Убиенный же Пинелли и вовсе начинает превращаться в икону левой Италии, мученика, принявшего от рук государства смерть за правое — точнее, левое — дело.
О нём выходят многочисленные статьи, книги и фильмы. Интеллектуалы, художники и политики пишут в газеты открытые письма с требованием покарать виновных.
Кончилось тем, к чему и шло. В мае 1972 года комиссар Калабрези погиб от пуль левых экстремистов. Не так уж и важно, кто именно жал на спусковой крючок. Накал истерии был столь велик, что рано или поздно это кто-нибудь бы да сделал. Смерть Калабрези остудила самые разумные из горячих голов. Но лишь на короткий промежуток времени. Поскольку расследование дела Пинелли осенью того же года возобновилось, его труп выкопали и провели экспертизу. Выдав новую версию событий.
— Мы тут подумали, — сказала полиция, — и решили, что Пинелли не самоубивался и ни в чём не сознавался. Он действительно был не виноват. Просто ему от голода и недосыпа стало не очень хорошо, заботливые полицейские подвели его к окну, чтоб подышал, а он от свежего воздуха — раз такой! — и сознание потерял. Ну и вывалился.
Общественное мнение аж икнуло от неожиданности.
— Вы чего нам тут спагетти на уши развешиваете? — поинтересовалось оно. — Мы теперь что, должны вдруг забыть, как пятеро ваших коллег под присягой утверждали совершенно иное?
В общем, теперь уж точно никто не сомневался, что Пинелли подставили и убили, задействовав для этого всю полноту государственной власти, с целью отвести подозрения от кого-то другого, от настоящего организатора теракта.

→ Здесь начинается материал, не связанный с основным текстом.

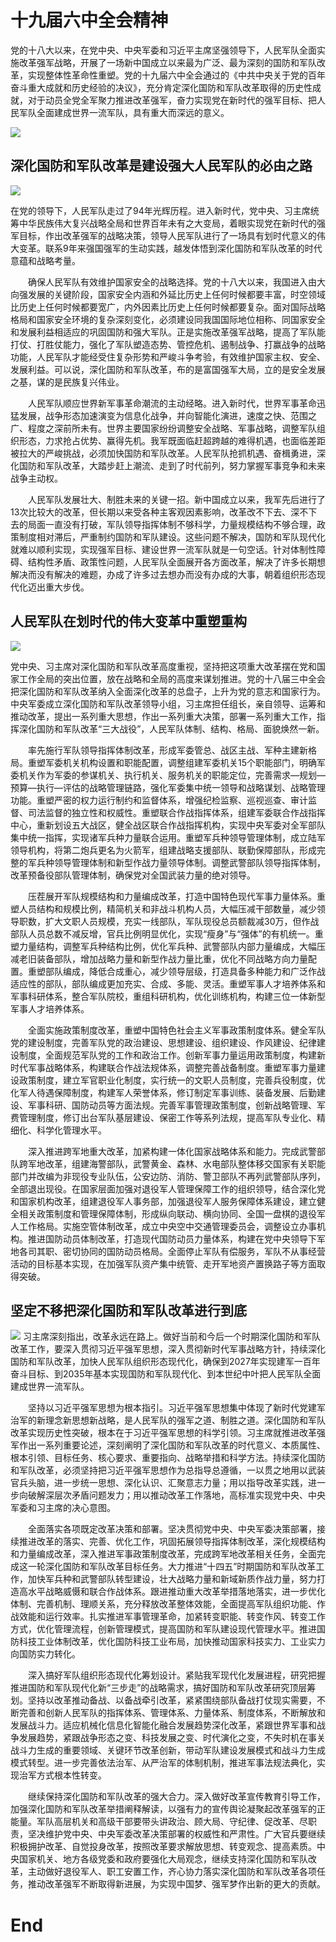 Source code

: # 十九届六中全会精神

党的十八大以来，在党中央、中央军委和习近平主席坚强领导下，人民军队全面实施改革强军战略，开展了一场新中国成立以来最为广泛、最为深刻的国防和军队改革，实现整体性革命性重塑。党的十九届六中全会通过的《中共中央关于党的百年奋斗重大成就和历史经验的决议》，充分肯定深化国防和军队改革取得的历史性成就，对于动员全党全军聚力推进改革强军，奋力实现党在新时代的强军目标、把人民军队全面建成世界一流军队，具有重大而深远的意义。


![](http://www.people.cn/img/2020peopleindex/img/database.png)



## 深化国防和军队改革是建设强大人民军队的必由之路
![](http://www.people.cn/NMediaFile/2022/0108/MAIN202201080916469292968683471.jpg)

在党的领导下，人民军队走过了94年光辉历程。进入新时代，党中央、习主席统筹中华民族伟大复兴战略全局和世界百年未有之大变局，着眼实现党在新时代的强军目标，作出改革强军的战略决策，领导人民军队进行了一场具有划时代意义的伟大变革。联系9年来强国强军的生动实践，越发体悟到深化国防和军队改革的时代意蕴和战略考量。

　　确保人民军队有效维护国家安全的战略选择。党的十八大以来，我国进入由大向强发展的关键阶段，国家安全内涵和外延比历史上任何时候都要丰富，时空领域比历史上任何时候都要宽广，内外因素比历史上任何时候都要复杂。面对国际战略格局和国家安全环境的复杂深刻变化，必须建设同我国国际地位相称、同国家安全和发展利益相适应的巩固国防和强大军队。正是实施改革强军战略，提高了军队能打仗、打胜仗能力，强化了军队塑造态势、管控危机、遏制战争、打赢战争的战略功能，人民军队才能经受住复杂形势和严峻斗争考验，有效维护国家主权、安全、发展利益。可以说，深化国防和军队改革，布的是富国强军大局，立的是安全发展之基，谋的是民族复兴伟业。

　　人民军队顺应世界新军事革命潮流的主动经略。进入新时代，世界军事革命迅猛发展，战争形态加速演变为信息化战争，并向智能化演进，速度之快、范围之广、程度之深前所未有。世界主要国家纷纷调整安全战略、军事战略，调整军队组织形态，力求抢占优势、赢得先机。我军既面临赶超跨越的难得机遇，也面临差距被拉大的严峻挑战，必须加快国防和军队改革。人民军队抢抓机遇、奋楫勇进，深化国防和军队改革，大踏步赶上潮流、走到了时代前列，努力掌握军事竞争和未来战争主动权。

　　人民军队发展壮大、制胜未来的关键一招。新中国成立以来，我军先后进行了13次比较大的改革，但长期以来受各种主客观因素影响，改革改不下去、深不下去的局面一直没有打破，军队领导指挥体制不够科学，力量规模结构不够合理，政策制度相对滞后，严重制约国防和军队建设。这些问题不解决，国防和军队现代化就难以顺利实现，实现强军目标、建设世界一流军队就是一句空话。针对体制性障碍、结构性矛盾、政策性问题，人民军队全面展开各方面改革，解决了许多长期想解决而没有解决的难题，办成了许多过去想办而没有办成的大事，朝着组织形态现代化迈出重大步伐。
  
## 人民军队在划时代的伟大变革中重塑重构
![](http://www.people.cn/NMediaFile/2022/0108/MAIN202201080956330016176655990.JPG)

党中央、习主席对深化国防和军队改革高度重视，坚持把这项重大改革摆在党和国家工作全局的突出位置，放在战略和全局的高度来谋划推进。党的十八届三中全会把深化国防和军队改革纳入全面深化改革的总盘子，上升为党的意志和国家行为。中央军委成立深化国防和军队改革领导小组，习主席担任组长，亲自领导、运筹和推动改革，提出一系列重大思想，作出一系列重大决策，部署一系列重大工作，指挥深化国防和军队改革“三大战役”，人民军队体制、结构、格局、面貌焕然一新。

　　率先施行军队领导指挥体制改革，形成军委管总、战区主战、军种主建新格局。重塑军委机关机构设置和职能配置，调整组建军委机关15个职能部门，明确军委机关作为军委的参谋机关、执行机关、服务机关的职能定位，完善需求—规划—预算—执行—评估的战略管理链路，强化军委集中统一领导和战略谋划、战略管理功能。重塑严密的权力运行制约和监督体系，增强纪检监察、巡视巡查、审计监督、司法监督的独立性和权威性。重塑联合作战指挥体系，组建军委联合作战指挥中心，重新划设五大战区，健全战区联合作战指挥机构，实现中央军委对全军部队集中统一指挥，实现诸军兵种力量联合运用。重塑军兵种领导管理体制，成立陆军领导机构，将第二炮兵更名为火箭军，组建战略支援部队、联勤保障部队，形成完整的军兵种领导管理体制和新型作战力量领导体制。调整武警部队领导指挥体制，改革预备役部队管理体制，确保党对全国武装力量的绝对领导。

　　压茬展开军队规模结构和力量编成改革，打造中国特色现代军事力量体系。重塑人员结构和规模比例，精简机关和非战斗机构人员，大幅压减干部数量，减少领导职数，扩大文职人员规模，充实一线部队，军队现役总员额裁减30万，但作战部队人员总数不减反增，官兵比例明显优化，实现“瘦身”与“强体”的有机统一。重塑力量结构，调整军兵种结构比例，优化军兵种、武警部队内部力量编成，大幅压减老旧装备部队，增加战略力量和新型作战力量比重，优化不同战略方向力量配置。重塑部队编成，降低合成重心，减少领导层级，打造具备多种能力和广泛作战适应性的部队，部队编成更加充实、合成、多能、灵活。重塑军事人才培养体系和军事科研体系，整合军队院校，重组科研机构，优化训练机构，构建三位一体新型军事人才培养体系。

　　全面实施政策制度改革，重塑中国特色社会主义军事政策制度体系。健全军队党的建设制度，完善军队党的政治建设、思想建设、组织建设、作风建设、纪律建设制度，全面规范军队党的工作和政治工作。创新军事力量运用政策制度，构建新时代军事战略体系，构建联合作战法规体系，调整完善战备制度。重塑军事力量建设政策制度，建立军官职业化制度，实行统一的文职人员制度，完善兵役制度，优化军人待遇保障制度，构建军人荣誉体系，修订制定军事训练、装备发展、后勤建设、军事科研、国防动员等方面法规。完善军事管理政策制度，创新战略管理、军费管理制度，修订出台军队基层建设、保密工作等系列法规，提高军队专业化、精细化、科学化管理水平。

　　深入推进跨军地重大改革，加紧构建一体化国家战略体系和能力。完成武警部队跨军地改革，组建海警部队，武警黄金、森林、水电部队整体移交国家有关职能部门并改编为非现役专业队伍，公安边防、消防、警卫部队不再列武警部队序列，全部退出现役。在国家层面加强对退役军人管理保障工作的组织领导，结合深化党和国家机构改革，组建退役军人事务部，加强退役军人服务保障体系建设，建立健全相关政策制度和管理保障体制，形成纵向联动、横向协同、全国一盘棋的退役军人工作格局。实施空管体制改革，成立中央空中交通管理委员会，调整设立办事机构。推进国防动员体制改革，打造现代国防动员力量体系，构建在党中央领导下军地各司其职、密切协同的国防动员格局。全面停止军队有偿服务，军队不从事经营活动的目标基本实现，在加强军队资产集中统管、走开军地资产置换路子等方面取得突破。


## 坚定不移把深化国防和军队改革进行到底

![](http://cpc.people.com.cn/NMediaFile/2021/1231/MAIN202112312000543001436882954.jpg)
习主席深刻指出，改革永远在路上。做好当前和今后一个时期深化国防和军队改革工作，要深入贯彻习近平强军思想，深入贯彻新时代军事战略方针，持续深化国防和军队改革，加快人民军队组织形态现代化，确保到2027年实现建军一百年奋斗目标、到2035年基本实现国防和军队现代化、到本世纪中叶把人民军队全面建成世界一流军队。

　　坚持以习近平强军思想为根本指引。习近平强军思想集中体现了新时代党建军治军的新理念新思想新战略，是人民军队的强军之道、制胜之道。深化国防和军队改革实现历史性突破，根本在于习近平强军思想的科学引领。习主席就推进改革强军作出一系列重要论述，深刻阐明了深化国防和军队改革的时代意义、本质属性、根本引领、目标任务、核心要求、重要指向、战略举措和科学方法。持续深化国防和军队改革，必须坚持把习近平强军思想作为总指导总遵循，一以贯之地用以武装官兵头脑，进一步统一思想、深化认识、汇聚意志力量；用以指导改革实践，进一步向破解深层次矛盾问题发力；用以推动改革工作落地，高标准实现党中央、中央军委和习主席的决心意图。

　　全面落实各项既定改革决策和部署。坚决贯彻党中央、中央军委决策部署，接续推进改革的落实、完善、优化工作，巩固拓展领导指挥体制改革，深化规模结构和力量编成改革，深入推进军事政策制度改革，完成跨军地改革相关任务，全面完成这一轮深化国防和军队改革目标任务。大力推进“十四五”时期国防和军队改革工作，加快军兵种和武警部队转型建设，壮大战略力量和新域新质作战力量，努力打造高水平战略威慑和联合作战体系。跟进推动重大改革举措落地落实，进一步优化体制、完善机制、理顺关系，充分释放改革整体效能，全面提高军队组织功能、作战效能和运行效率。扎实推进军事管理革命，加紧转变职能、转变作风、转变工作方式，优化管理流程，创新管理模式，提高国防和军队建设现代管理水平。推进国防科技工业体制改革，优化国防科技工业布局，加快推动国家科技实力、工业实力向国防实力转化。

　　深入搞好军队组织形态现代化筹划设计。紧贴我军现代化发展进程，研究把握推进国防和军队现代化新“三步走”的战略需求，搞好国防和军队改革研究顶层筹划。坚持以改革推动备战、以备战牵引改革，紧紧围绕部队备战打仗现实需要，不断完善和创新人民军队的指挥体系、管理体系、力量体系、制度体系，不断解放和发展战斗力。适应机械化信息化智能化融合发展趋势深化改革，紧跟世界军事和战争发展趋势，紧跟战争形态之变、科技发展之变、时代演化之变，不失时机在事关战斗力生成的重要领域、关键环节改革创新，带动军队建设发展模式和战斗力生成模式转型。进一步完善依法治军、从严治军的体制机制，推进军事法规法典化，实现治军方式根本性转变。

　　继续保持深化国防和军队改革的强大合力。深入做好改革宣传教育引导工作，加强深化国防和军队改革举措阐释解读，以强有力的宣传舆论凝聚起改革强军的正能量。军队高层机关和高级干部要带头讲政治、顾大局、守纪律、促改革、尽职责，坚决维护党中央、中央军委改革决策部署的权威性和严肃性。广大官兵要继续积极拥护改革、自觉投身改革，按照改革要求解放思想、转变观念、提高素质。中央国家机关、地方各级党委和政府要强化大局观念，继续支持深化国防和军队改革，主动做好退役军人、职工安置工作，齐心协力落实深化国防和军队改革各项任务，推动改革强军不断取得新进展，为实现中国梦、强军梦作出新的更大的贡献。

# End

Но давайте вернёмся в декабрь 69-го. Ибо загадка смерти Пинелли как-то не очень приближает нас к ответу на главный вопрос: что же тогда случилось на Пьяцца Фонтана?
На следующий день после (само) убийства Пинелли, 16 декабря 1969 года, президент Республики Джузеппе Сарагат обращается к нации.
— Всё, — говорит он, — повязали аспида! Супротив полиции он ничего не смог!
Нация критически осматривает повязанного, чешет в затылке и соглашается — да, этот, пожалуй, и впрямь мог взорвать.
Аспида зовут Пьетро Вальпреда и он тоже анархист. Но принадлежит отнюдь не к тому умеренному их крылу, в которое входил Пинелли, полагавший, что доброе слово страшнее пистолета. Наоборот, Вальпреда — анархистище злобный и матёрый, открыто заявляющий: настала пора бить, бить по головкам прогнившее буржуазное общество! Во время прохождения срочной военной службы он стал экспертом по минно-взрывному делу. Во всяком случае, так считается в тот момент, позднее это будет опровергнуто. А самое главное, — работает балеруном. Этот последний аргумент становится решающим. Ни у кого не вызывает сомнений, что мужик, готовый скакать по сцене в обтягивающем трико, — способен пойти на любое, самое гнусное преступление.